Si je vous raconte cet événement passé, c'est parce que je crois qu'il nous arrive très souvent lorsque nous sommes quelque part d'observer ce qui se passe autour de nous et d'analyser l'événement à partir de nos propres projections et fantasmes. Qui d'entre nous, dans un restaurant, voyant un couple qui mangeait et ne se parlait pas, ne s'est pas dit qu'ils s'ennuyaient ensemble alors qu'ils avaient peut-être tout simplement envie de ne pas cuisiner et d'être ensemble tellement ils se sentent bien à deux, (à l'instar de notre seconde lecture). La table n'est donc jamais un lieu neutre. Dans certaines familles, aimer c'est manger en regardant dans la même direction, c'est-à-dire la télévision. Manger de cette manière permet-il une véritable rencontre ? Je me permets de nous poser la question.

Puis il y a ces tables familiales qui sont de véritables moments d'échange, de partage. Nous sommes rassemblés autour d'une table pour partager non seulement un repas mais également ce qui nous habite, un peu de ce que nous sommes lorsque nous sommes entre intimes. Un repas n'est donc pas neutre et c'est vrai que la qualité de ce qui est servi contribue au plaisir d'être ensemble.

La table familiale ou amicale est également un lieu où se traduisent certaines émotions. Nous prenons le temps de sceller entre nous certains types de relation. Parfois nous avons nos places, parfois nous les choisissons en fonction de nos affinités. Le repas n'est donc jamais neutre et il dit quelque chose de ce qui se vit entre les personnes qui sont là et qui mangent ensemble.

C'est sans doute une des raisons pour lesquelles, dans l'histoire du Christ, nous pouvons nous étonner qu'il passe tant de temps à table. Si nous relisons les évangiles, c'est frappant. Il mange à Cana, il s'invite chez Zachée pour aller manger, il mange plusieurs fois à Béthanie chez Marthe et Marie, il partage un repas avec des milliers de personnes lors de la multiplication des pains, il est à table lorsque Marie-Madeleine lui brise un flacon de parfum, il partage sa dernière Cène au cours d'un repas. Voilà ce qu'il en est pour le Christ historique. Mais il a du apprécier parce qu'il remet cela alors qu'il est ressuscité, il mange le long du lac de Tibériade, il est reconnu à table lors de sa rencontre avec les disciples d'Emmaüs et voilà qu'aujourd'hui, il mange à nouveau.

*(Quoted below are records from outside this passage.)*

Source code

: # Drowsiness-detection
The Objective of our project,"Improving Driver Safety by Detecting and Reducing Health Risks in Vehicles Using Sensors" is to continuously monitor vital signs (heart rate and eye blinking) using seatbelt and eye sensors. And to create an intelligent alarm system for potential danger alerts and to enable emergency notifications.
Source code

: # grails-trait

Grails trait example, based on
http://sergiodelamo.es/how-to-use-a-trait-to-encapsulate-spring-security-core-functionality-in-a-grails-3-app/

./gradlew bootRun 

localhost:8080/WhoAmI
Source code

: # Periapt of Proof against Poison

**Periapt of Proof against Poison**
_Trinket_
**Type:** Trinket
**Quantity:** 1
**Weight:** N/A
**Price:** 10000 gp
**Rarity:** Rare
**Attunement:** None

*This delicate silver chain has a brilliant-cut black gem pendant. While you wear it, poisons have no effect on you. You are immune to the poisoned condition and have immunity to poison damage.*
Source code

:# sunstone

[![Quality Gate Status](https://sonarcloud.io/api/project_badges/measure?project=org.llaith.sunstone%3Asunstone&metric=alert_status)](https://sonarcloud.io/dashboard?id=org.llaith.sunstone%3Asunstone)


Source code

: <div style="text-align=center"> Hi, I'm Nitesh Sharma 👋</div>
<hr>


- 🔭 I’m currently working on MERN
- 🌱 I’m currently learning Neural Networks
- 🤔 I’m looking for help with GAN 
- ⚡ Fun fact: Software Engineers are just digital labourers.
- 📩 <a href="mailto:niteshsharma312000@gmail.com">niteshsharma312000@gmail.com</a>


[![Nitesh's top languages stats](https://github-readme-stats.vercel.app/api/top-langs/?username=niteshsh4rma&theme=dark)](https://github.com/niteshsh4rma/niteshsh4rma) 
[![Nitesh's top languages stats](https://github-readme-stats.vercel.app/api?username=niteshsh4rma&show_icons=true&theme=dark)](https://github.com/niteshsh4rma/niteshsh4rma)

Il devait avoir un sacré métabolisme parce vu ce qu'il mangeait, comment se fait-il qu'il est toujours représenté de manière aussi mince. J'en suis presque jaloux. Le Christ passe beaucoup de son temps à table car il avait sans doute compris que c'est un lieu essentiel de rassemblement, de partage, de moments de bonheur. Nous sommes alors invités à vivre cela au cours de nos eucharisties. Elles doivent être un moment où nous sommes bien les uns avec les autres et également avec Dieu.

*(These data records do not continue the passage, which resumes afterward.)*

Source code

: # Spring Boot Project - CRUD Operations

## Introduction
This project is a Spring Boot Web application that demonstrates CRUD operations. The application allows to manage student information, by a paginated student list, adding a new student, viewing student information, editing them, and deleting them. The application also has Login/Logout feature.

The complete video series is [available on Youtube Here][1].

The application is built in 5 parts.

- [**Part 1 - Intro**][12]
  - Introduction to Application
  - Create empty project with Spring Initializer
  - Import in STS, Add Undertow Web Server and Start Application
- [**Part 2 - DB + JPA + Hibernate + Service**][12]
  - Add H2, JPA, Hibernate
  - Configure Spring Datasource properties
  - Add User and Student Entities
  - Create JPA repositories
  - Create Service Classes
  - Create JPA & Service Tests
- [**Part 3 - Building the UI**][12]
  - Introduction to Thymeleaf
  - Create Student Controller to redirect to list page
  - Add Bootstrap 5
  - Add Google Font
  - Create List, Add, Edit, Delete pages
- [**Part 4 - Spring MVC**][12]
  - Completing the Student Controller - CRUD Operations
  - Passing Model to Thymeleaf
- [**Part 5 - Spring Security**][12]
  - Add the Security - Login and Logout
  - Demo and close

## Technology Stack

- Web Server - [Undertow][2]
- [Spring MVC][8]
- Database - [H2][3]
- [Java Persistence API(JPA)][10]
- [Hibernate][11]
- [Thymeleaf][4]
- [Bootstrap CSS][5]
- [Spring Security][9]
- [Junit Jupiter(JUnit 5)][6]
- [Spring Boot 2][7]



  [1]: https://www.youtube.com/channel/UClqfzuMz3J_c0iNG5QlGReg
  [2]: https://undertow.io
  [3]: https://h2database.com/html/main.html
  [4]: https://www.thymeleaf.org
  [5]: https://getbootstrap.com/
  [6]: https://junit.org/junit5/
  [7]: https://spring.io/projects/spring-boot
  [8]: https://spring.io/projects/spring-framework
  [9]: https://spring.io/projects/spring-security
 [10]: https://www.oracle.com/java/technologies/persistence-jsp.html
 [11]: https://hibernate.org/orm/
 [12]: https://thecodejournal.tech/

Elles sont importantes car elles nous permettent de partager ensemble cet avant-goût de nourriture céleste qui nous rappelle que, de cette manière, nous formons ici sur terre le Corps vivant du Christ Ressuscité. Ne soyons alors pas indifférents les uns aux autres alors que nous partageons un peu de notre temps dans cette église mais vivons nos eucharisties comme de véritables temps de partage car nous avons compris que c'est autour d'une table que le Christ nous rassemble. Mais pas n'importe laquelle, nous sommes conviés autour de la table de la résurrection, celle qui nous fait découvrir ensemble que la vie se poursuit dans la vie éternelle. Telle est la joie de notre table eucharistique. Que cette joie marque alors nos visages de croyants.